Providers

What is a Provider?

A provider is a small executable that:

Speaks to specific hardware (sensors, actuators, PLCs, etc.)
Exposes devices via ADPP (Anolis Device Provider Protocol)
Runs as an isolated process (stdio communication)

Provider Protocol (ADPP)

Communication via stdin/stdout with uint32 length-prefixed protobuf messages.

Message Flow

Runtime ────┐
            │ Request (protobuf, length-prefixed)
            ▼
         Provider
            │
            ▼ Response (protobuf, length-prefixed)
Runtime ◄───┘

ADPP Operations

Required for baseline runtime integration:

Hello: Provider identifies itself
ListDevices: Returns device IDs
DescribeDevice: Returns capabilities (signals, functions)
ReadSignals: Returns current signal values
Call: Executes function (e.g., set_relay, move_motor)

Optional but recommended for production providers:

GetHealth: Reports provider and per-device health
WaitReady: Signals provider initialization readiness

See external/anolis-protocol/spec/device-provider/protocol.proto for schema.

Example: anolis-provider-sim

Simulated provider with:

tempctl0: Temperature controller (2 relays, temp/humidity sensors)
motorctl0: Motor controller (speed, position, status)

Source: https://github.com/FEASTorg/anolis-provider-sim

Key files:

src/main.cpp: stdio framing + message dispatch
src/handlers.cpp: ADPP operation handlers
src/sim_devices.cpp: Device state simulation

Creating a Provider

Minimal Steps

Pick a language: C++, Rust, Python - anything that can do stdio + protobuf
Implement framing: Read/write uint32_le length prefix
Implement ADPP handlers used by runtime: Hello, ListDevices, DescribeDevice, ReadSignals, Call (plus WaitReady/GetHealth when supported)
Handle hardware: Your code, your protocol (Modbus, SPI, etc.)

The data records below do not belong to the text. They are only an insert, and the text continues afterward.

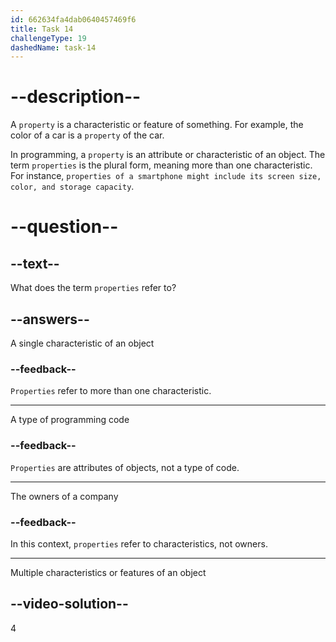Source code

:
```yaml
---
id: 662634fa4dab0640457469f6
title: Task 14
challengeType: 19
dashedName: task-14
---
```


# --description--

A `property` is a characteristic or feature of something. For example, the color of a car is a `property` of the car.

In programming, a `property` is an attribute or characteristic of an object. The term `properties` is the plural form, meaning more than one characteristic. For instance, `properties of a smartphone might include its screen size, color, and storage capacity`.

# --question--

## --text--

What does the term `properties` refer to?

## --answers--

A single characteristic of an object

### --feedback--

`Properties` refer to more than one characteristic.

---

A type of programming code

### --feedback--

`Properties` are attributes of objects, not a type of code.

---

The owners of a company

### --feedback--

In this context, `properties` refer to characteristics, not owners.

---

Multiple characteristics or features of an object

## --video-solution--

4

Provider Template (pseudocode)

while (true) {
    Request req = read_framed_stdin();

    Response resp;
    switch (req.type) {
        case HELLO:
            resp = handle_hello();
            break;
        case LIST_DEVICES:
            resp = handle_list_devices();
            break;
        case DESCRIBE_DEVICE:
            resp = handle_describe(req.device_id);
            break;
        case READ_SIGNALS:
            resp = handle_read(req.device_id, req.signal_ids);
            break;
        case CALL:
            resp = handle_call(req.device_id, req.function_id, req.args);
            break;
    }

    write_framed_stdout(resp);
}

Rules

Stateless preferred: Runtime caches state, you just read hardware
Blocking OK: Runtime handles concurrency
Crash = unavailable: Runtime marks devices offline (supervision may restart)
No stdin spam: Only respond to requests
Quality matters: Report STALE/FAULT when hardware fails

Provider Supervision

The runtime can automatically monitor and restart crashed providers:

providers:
  - id: hardware
    command: ./my-provider
    restart_policy:
      enabled: true
      max_attempts: 3
      backoff_ms: [200, 500, 1000]
      timeout_ms: 30000

Crash Detection

The supervisor detects provider crashes when:

Process exits unexpectedly
ADPP operations timeout repeatedly
Provider becomes unresponsive

Restart Flow

Crash Detected: Supervisor logs crash with attempt counter
Backoff Wait: Delays restart according to backoff_ms[attempt - 1]
Device Cleanup: Clears all devices from registry before restart
Process Restart: Spawns new provider process
Device Rediscovery: Runs Hello → ListDevices → DescribeDevice for each device
Recovery Tracking: Resets crash counter on successful restart

Circuit Breaker

After max_attempts consecutive crashes, the circuit breaker opens:

No further automatic restarts
Devices remain unavailable
Manual intervention required (restart runtime or fix provider)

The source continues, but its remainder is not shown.